**TASK OBJECTIVE**
Retype the whole listing that follows so that it matches the original exactly.

--- THE INPUT Enclosed Below ---

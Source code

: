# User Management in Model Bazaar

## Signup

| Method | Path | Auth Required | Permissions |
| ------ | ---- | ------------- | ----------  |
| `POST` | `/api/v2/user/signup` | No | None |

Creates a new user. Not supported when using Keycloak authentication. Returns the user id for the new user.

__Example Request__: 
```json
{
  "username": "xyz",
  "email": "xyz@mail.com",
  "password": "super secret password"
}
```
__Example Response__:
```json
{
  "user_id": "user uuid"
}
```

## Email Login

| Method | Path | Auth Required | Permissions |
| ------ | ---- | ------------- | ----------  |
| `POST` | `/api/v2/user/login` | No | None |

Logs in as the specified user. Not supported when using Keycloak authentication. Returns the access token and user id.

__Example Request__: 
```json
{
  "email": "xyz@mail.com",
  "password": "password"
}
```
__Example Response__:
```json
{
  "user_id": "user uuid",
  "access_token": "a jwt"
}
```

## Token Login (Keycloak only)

--- End of Enclosed THE INPUT ---

**REPLY**
Source code

:# User Management in Model Bazaar

## Signup

| Method | Path | Auth Required | Permissions |
| ------ | ---- | ------------- | ----------  |
| `POST` | `/api/v2/user/signup` | No | None |

Creates a new user. Not supported when using Keycloak authentication. Returns the user id for the new user.

__Example Request__: 
```json
{
  "username": "xyz",
  "email": "xyz@mail.com",
  "password": "super secret password"
}
```
__Example Response__:
```json
{
  "user_id": "user uuid"
}
```

## Email Login

| Method | Path | Auth Required | Permissions |
| ------ | ---- | ------------- | ----------  |
| `POST` | `/api/v2/user/login` | No | None |

Logs in as the specified user. Not supported when using Keycloak authentication. Returns the access token and user id.

__Example Request__: 
```json
{
  "email": "xyz@mail.com",
  "password": "password"
}
```
__Example Response__:
```json
{
  "user_id": "user uuid",
  "access_token": "a jwt"
}
```

## Token Login (Keycloak only)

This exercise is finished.